Nadia, Jess, Tomma and Ash are back with another fascinating historical timeslip adventure in the Time School series. The four friends are in Year 7 in a Yorkshire mill town near Leeds when Nadia learns some sad news – her grandfather has passed away. She is asked to give a eulogy at his funeral and realises how little she knows about his – about her own – Polish heritage.
A power cut makes them late for school and in a mad rush to board the train, they find themselves all alone in a strange carriage. This seems unnervingly familiar as they soon realise that it’s happening again. They are travelling back in time. But to when?

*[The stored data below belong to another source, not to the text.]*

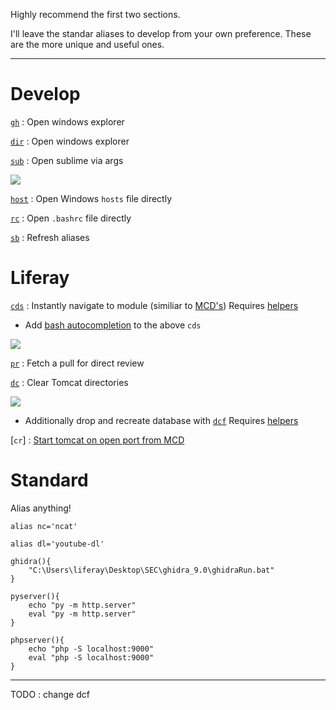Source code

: Highly recommend the first two sections.

I'll leave the standar aliases to develop from your own preference.  These are the more unique and useful ones.

----
# Develop

[`gh`](https://github.com/SpencerWoo/liferay-dev-projects/blob/master/configs/bash_alias/.bashrc#L9-L11) : Open windows explorer

[`dir`](https://github.com/SpencerWoo/liferay-dev-projects/blob/master/configs/bash_alias/.bashrc#L13-L15) : Open windows explorer

[`sub`](https://github.com/SpencerWoo/liferay-dev-projects/blob/master/configs/bash_alias/.bashrc#L17-L19) : Open sublime via args 

![](https://github.com/SpencerWoo/liferay-dev-projects/blob/master/configs/bash_alias/gifs/sub2.gif)

[`host`](https://github.com/SpencerWoo/liferay-dev-projects/blob/master/configs/bash_alias/.bashrc#L21-L23) : Open Windows `hosts` file directly

[`rc`](https://github.com/SpencerWoo/liferay-dev-projects/blob/master/configs/bash_alias/.bashrc#L25-L27) : Open `.bashrc` file directly

[`sb`](https://github.com/SpencerWoo/liferay-dev-projects/blob/master/configs/bash_alias/.bashrc#L29-L31) : Refresh aliases 

# Liferay
[`cds`](https://github.com/SpencerWoo/liferay-dev-projects/blob/master/configs/bash_alias/.bashrc#L53-L109) : Instantly navigate to module (similiar to [MCD's](https://github.com/holatuwol/liferay-faster-deploy/tree/master/gitcd#cd-to-module-root)) 
Requires [helpers](https://github.com/SpencerWoo/liferay-dev-projects/blob/master/configs/bash_alias/.bashrc#L33-L41)

   * Add [bash autocompletion](https://github.com/SpencerWoo/liferay-dev-projects/blob/master/configs/bash_alias/.bashrc#L111-L132) to the above `cds`

![](https://github.com/SpencerWoo/liferay-dev-projects/blob/master/configs/bash_alias/gifs/cds2.gif)

[`pr`](https://github.com/SpencerWoo/liferay-dev-projects/blob/master/configs/bash_alias/.bashrc#L134-L136) : Fetch a pull for direct review 

[`dc`](https://github.com/SpencerWoo/liferay-dev-projects/blob/master/configs/bash_alias/.bashrc#L162-L169) : Clear Tomcat directories

![](https://github.com/SpencerWoo/liferay-dev-projects/blob/master/configs/bash_alias/gifs/dc.gif)

 * Additionally drop and recreate database with [`dcf`](https://github.com/SpencerWoo/liferay-dev-projects/blob/master/configs/bash_alias/.bashrc#L171-L173) 
 Requires [helpers](https://github.com/SpencerWoo/liferay-dev-projects/blob/master/configs/bash_alias/.bashrc#L138-L150)

[`cr`] : [Start tomcat on open port from MCD](https://github.com/holatuwol/liferay-faster-deploy/tree/master/tomcat#start-tomcat)

# Standard

Alias anything!

```
alias nc='ncat'

alias dl='youtube-dl'

ghidra(){
	"C:\Users\liferay\Desktop\SEC\ghidra_9.0\ghidraRun.bat"
}

pyserver(){
	echo "py -m http.server"
	eval "py -m http.server"
}

phpserver(){
	echo "php -S localhost:9000"
	eval "php -S localhost:9000"
}
```





---

TODO : change dcf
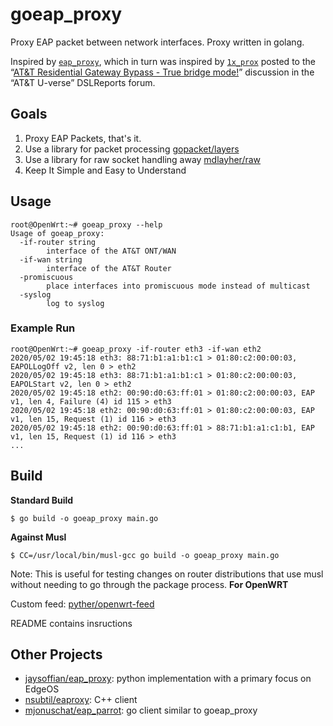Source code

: # goeap_proxy

Proxy EAP packet between network interfaces. Proxy written in golang.

Inspired by [`eap_proxy`](https://github.com/jaysoffian/eap_proxy/), which in turn was inspired by [`1x_prox`](http://www.dslreports.com/forum/r30693618-) posted to the “[AT&T Residential Gateway Bypass - True bridge mode!](https://www.dslreports.com/forum/r29903721-AT-T-Residential-Gateway-Bypass-True-bridge-mode)” discussion in the “AT&T U-verse” DSLReports forum.


## Goals
1. Proxy EAP Packets, that's it.
2. Use a library for packet processing [gopacket/layers](https://github.com/google/gopacket/tree/master/layers)
3. Use a library for raw socket handling away [mdlayher/raw](https://github.com/mdlayher/raw/)
4. Keep It Simple and Easy to Understand

## Usage
```
root@OpenWrt:~# goeap_proxy --help
Usage of goeap_proxy:
  -if-router string
    	interface of the AT&T ONT/WAN
  -if-wan string
    	interface of the AT&T Router
  -promiscuous
    	place interfaces into promiscuous mode instead of multicast
  -syslog
    	log to syslog
```

### Example Run
```
root@OpenWrt:~# goeap_proxy -if-router eth3 -if-wan eth2
2020/05/02 19:45:18 eth3: 88:71:b1:a1:b1:c1 > 01:80:c2:00:00:03, EAPOLLogOff v2, len 0 > eth2
2020/05/02 19:45:18 eth3: 88:71:b1:a1:b1:c1 > 01:80:c2:00:00:03, EAPOLStart v2, len 0 > eth2
2020/05/02 19:45:18 eth2: 00:90:d0:63:ff:01 > 01:80:c2:00:00:03, EAP v1, len 4, Failure (4) id 115 > eth3
2020/05/02 19:45:18 eth2: 00:90:d0:63:ff:01 > 01:80:c2:00:00:03, EAP v1, len 15, Request (1) id 116 > eth3
2020/05/02 19:45:18 eth2: 00:90:d0:63:ff:01 > 88:71:b1:a1:c1:b1, EAP v1, len 15, Request (1) id 116 > eth3
...
```

## Build
**Standard Build**
```
$ go build -o goeap_proxy main.go
```

**Against Musl**
```
$ CC=/usr/local/bin/musl-gcc go build -o goeap_proxy main.go
```
Note: This is useful for testing changes on router distributions that use musl without needing to go through the package process.
**For OpenWRT**

Custom feed: [pyther/openwrt-feed](https://github.com/pyther/openwrt-feed)

README contains insructions

## Other Projects
- [jaysoffian/eap_proxy](https://github.com/jaysoffian/eap_proxy): python implementation with a primary focus on EdgeOS
- [nsubtil/eaproxy](https://github.com/nsubtil/eaproxy): C++ client
- [mjonuschat/eap_parrot](https://github.com/mjonuschat/eap_parrot): go client similar to goeap_proxy
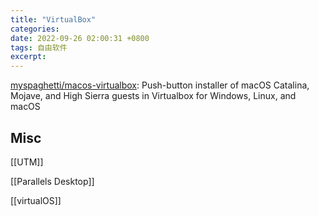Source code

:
 ```yaml
---
title: "VirtualBox"
categories: 
date: 2022-09-26 02:00:31 +0800
tags: 自由软件
excerpt: 
---
```






[myspaghetti/macos-virtualbox](https://github.com/myspaghetti/macos-virtualbox): Push-button installer of macOS Catalina, Mojave, and High Sierra guests in Virtualbox for Windows, Linux, and macOS




## Misc

[[UTM]]

[[Parallels Desktop]]

[[virtualOS]]


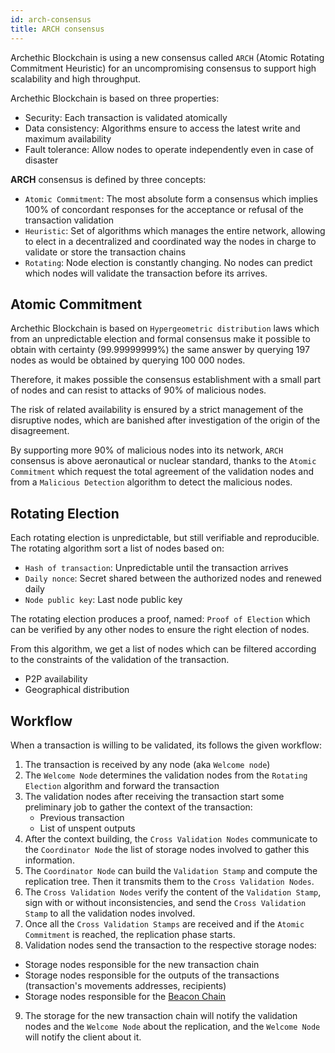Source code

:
 ```yaml
---
id: arch-consensus
title: ARCH consensus
---
```


Archethic Blockchain is using a new consensus called `ARCH` (Atomic Rotating Commitment Heuristic) for an uncompromising consensus to support high scalability and high throughput.

Archethic Blockchain is based on three properties:

* Security: Each transaction is validated atomically
* Data consistency: Algorithms ensure to access the latest write and maximum availability
* Fault tolerance: Allow nodes to operate independently even in case of disaster


**ARCH** consensus is defined by three concepts:
- `Atomic Commitment`: The most absolute form a consensus which implies 100% of concordant responses for the acceptance or refusal of the transaction validation
- `Heuristic`: Set of algorithms which manages the entire network, allowing to elect in a decentralized and coordinated way the nodes in charge to validate or store the transaction chains
- `Rotating`: Node election is constantly changing. No nodes can predict which nodes will validate the transaction before its arrives.

## Atomic Commitment

Archethic Blockchain is based on `Hypergeometric distribution` laws which from an unpredictable election and formal consensus make it possible to obtain with certainty (99.99999999%) the same answer by querying 197 nodes as would be obtained by querying 100 000 nodes.

Therefore, it makes possible the consensus establishment with a small part of nodes and can resist to attacks of 90% of malicious nodes. 

The risk of related availability is ensured by a strict management of the disruptive nodes, which are banished after investigation of the origin of the disagreement.

By supporting more 90% of malicious nodes into its network, `ARCH` consensus is above aeronautical or nuclear standard, thanks to the `Atomic Commitment` which request the total agreement of the validation nodes and from a `Malicious Detection` algorithm to detect the malicious nodes.


## Rotating Election

Each rotating election is unpredictable, but still verifiable and reproducible.
The rotating algorithm sort a list of nodes based on:
- `Hash of transaction`: Unpredictable until the transaction arrives
- `Daily nonce`: Secret shared between the authorized nodes and renewed daily
- `Node public key`: Last node public key

The rotating election produces a proof, named: `Proof of Election` which can be verified by any other nodes to ensure the right election of nodes.

From this algorithm, we get a list of nodes which can be filtered according to the constraints of the validation of the transaction.
- P2P availability
- Geographical distribution

## Workflow

When a transaction is willing to be validated, its follows the given workflow:

1. The transaction is received by any node (aka `Welcome node`)
2. The `Welcome Node` determines the validation nodes from the `Rotating Election` algorithm and forward the transaction
3. The validation nodes after receiving the transaction start some preliminary job to gather the context of the transaction:
   - Previous transaction
   - List of unspent outputs
4. After the context building, the `Cross Validation Nodes` communicate to the `Coordinator Node` the list of storage nodes involved to gather this information.
5. The `Coordinator Node` can build the `Validation Stamp` and compute the replication tree. Then it transmits them to the `Cross Validation Nodes`.
6. The `Cross Validation Nodes` verify the content of the `Validation Stamp`, sign with or without inconsistencies, and send the `Cross Validation Stamp` to all the validation nodes involved.
7. Once all the `Cross Validation Stamps` are received and if the `Atomic Commitment` is reached, the replication phase starts.
8. Validation nodes send the transaction to the respective storage nodes:
- Storage nodes responsible for the new transaction chain
- Storage nodes responsible for the outputs of the transactions (transaction's movements addresses, recipients)
- Storage nodes responsible for the [Beacon Chain](/learn/sharding/beacon-chain)
9. The storage for the new transaction chain will notify the validation nodes and the `Welcome Node` about the replication, and the `Welcome Node` will notify the client about it.

 

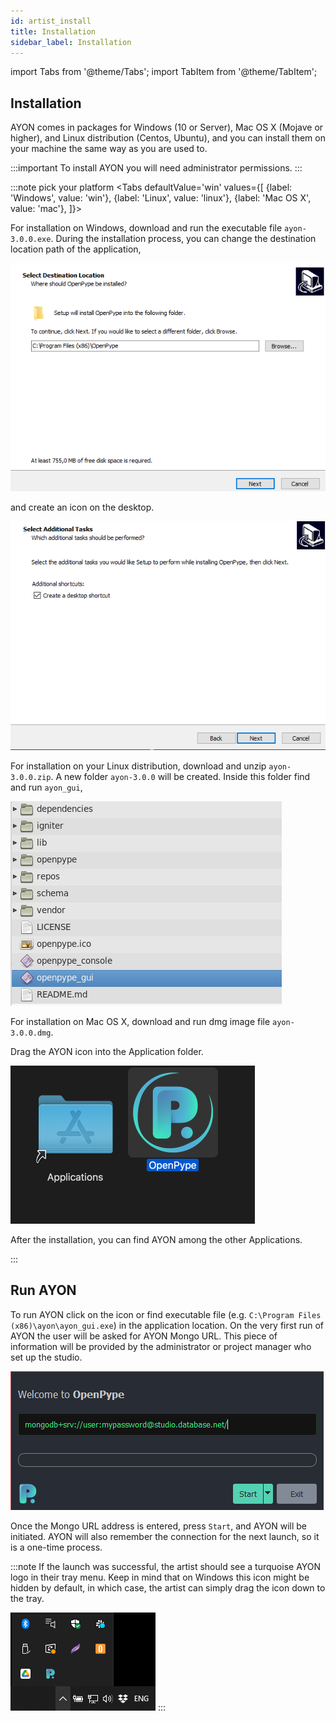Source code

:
 ```yaml
---
id: artist_install
title: Installation 
sidebar_label: Installation
---
```


import Tabs from '@theme/Tabs';
import TabItem from '@theme/TabItem';

## Installation

AYON comes in packages for Windows (10 or Server), Mac OS X (Mojave or higher), and Linux distribution (Centos, Ubuntu), and you can install them on your machine the same way as you are used to. 

:::important
To install AYON you will need administrator permissions.
:::

:::note pick your platform
<Tabs 
    defaultValue='win'
    values={[
        {label: 'Windows', value: 'win'},
        {label: 'Linux', value: 'linux'},
        {label: 'Mac OS X', value: 'mac'},
    ]}>

<TabItem value='win'>

For installation on Windows, download and run the executable file `ayon-3.0.0.exe`.
During the installation process, you can change the destination location path of the application, 

![Windows installation](assets/install_01.png)

and create an icon on the desktop.

![Windows create icon](assets/install_02.png)

</TabItem>


<TabItem value='linux'>

For installation on your Linux distribution, download and unzip `ayon-3.0.0.zip`. A new folder `ayon-3.0.0` will be created.
Inside this folder find and run `ayon_gui`,

![Linux launch](assets/install_03.png)

</TabItem>


<TabItem value='mac'>

For installation on Mac OS X, download and run dmg image file `ayon-3.0.0.dmg`. 

Drag the AYON icon into the Application folder.

![Mac installation](assets/install_04.png)

After the installation, you can find AYON among the other Applications. 

</TabItem>
</Tabs>
:::

## Run AYON

To run AYON click on the icon or find executable file (e.g. `C:\Program Files (x86)\ayon\ayon_gui.exe`) in the application location. 
On the very first run of AYON the user will be asked for AYON Mongo URL. 
This piece of information will be provided by the administrator or project manager who set up the studio.

![Mongo example](assets/install_05.png)

Once the Mongo URL address is entered, press `Start`, and AYON will be initiated. 
AYON will also remember the connection for the next launch, so it is a one-time process. 

:::note
If the launch was successful, the artist should see a turquoise AYON logo in their
tray menu. Keep in mind that on Windows this icon might be hidden by default, in which case, the artist can simply drag the icon down to the tray.

![Systray](assets/artist_systray.png)
:::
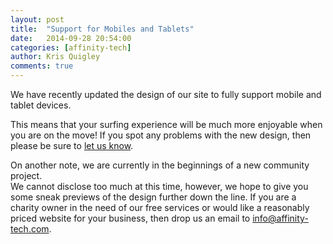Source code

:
 ```yaml
---
layout: post
title:  "Support for Mobiles and Tablets"
date:   2014-09-28 20:54:00
categories: [affinity-tech]
author: Kris Quigley
comments: true
---
```


We have recently updated the design of our site to fully support mobile and tablet
 devices.

This means that your surfing experience will be much more enjoyable when you are on
 the move!  If you spot any problems with the new design, then please be sure to
  [let us know](http://www.affinity-tech.com/index.html#contact).

On another note, we are currently in the beginnings of a new community project.  
We cannot disclose too much at this time, however, we hope to give you some sneak
 previews of the design further down the line.  If you are a charity owner in the need
  of our free services or would like a reasonably priced website for your business,
   then drop us an email to [info@affinity-tech.com](mailto:info@affinity-tech.com).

Arriving at school, it doesn’t look like the school they visited in 1918 for their first Time School adventure, nor does it look like their modern school in 2020. As they join the other children in lessons, they find that this is not a happy time. The winter has been incredibly harsh and cold, unemployment and food shortages are causing hardship and hunger, while a group of bullies is making children’s lives miserable. One particular target is a Polish boy named Kam. Nadia and her friends get to know him and begin to understand that the end of the Second World War did not mean peace for everyone.
Following the war, Polish people living in the UK went through an incredibly difficult time. Maps were redrawn and Poland was broken up with some of the land going to Russia. This caused distrust and hostility. Despite having served with the British army, many Polish people were treated with suspicion – Were they Russian spies? Perhaps they should just go back where they came from? There was sometimes little understanding that returning to their Russian-controlled homeland would mean severe consequences for fighting with the British. Then, in March 1947, the Polish Resettlement Act officially allowed Polish people to remain and work in the UK. Unfortunately, despite the new legislation, it took many years for these new residents to be accepted and honoured for their contribution to the war effort.
Nadia is faced with the harsh reality of Kam and his family’s struggle to be Polish in a community who didn’t want them once the war was over. She and her friends learn important lessons about respect for others, the roots of racism and how the past must be changed before it’s too late. They race against time to stand up for what is right and make a difference to those who have done so much to support Britain in the war.
Nikki Young has an incredibly unique approach to the study of the Second World War for children. Focussing on the after effects of decisions made once peace was declared allows readers to look deeper at the longer term impact of this point in history. Links to modern families and heritage makes the learning personal as children realise that they may know someone whose ancestors were involved in this significant moment of the past.
I love the idea of thinking about those who have come before us – those who have lived, worked or studied in the buildings we now inhabit. It’s a similar idea to the intriguing television series, A House Through Time. History is a living, breathing, always changing entity. It’s important for children to realise that they are a part of history and living through it, particularly now in 2020. The choices they make will have an impact that goes beyond themselves.
I can’t wait for the next books in the series when readers will be able to share in the heritage of the other two members of the group – Tomma and Ash. Nikki Young’s historical storytelling is sure to continue to entertain, educate and inspire children to find out more about their own family’s story.
Thank you to Nikki Young and Hashtag Press for this brilliant book!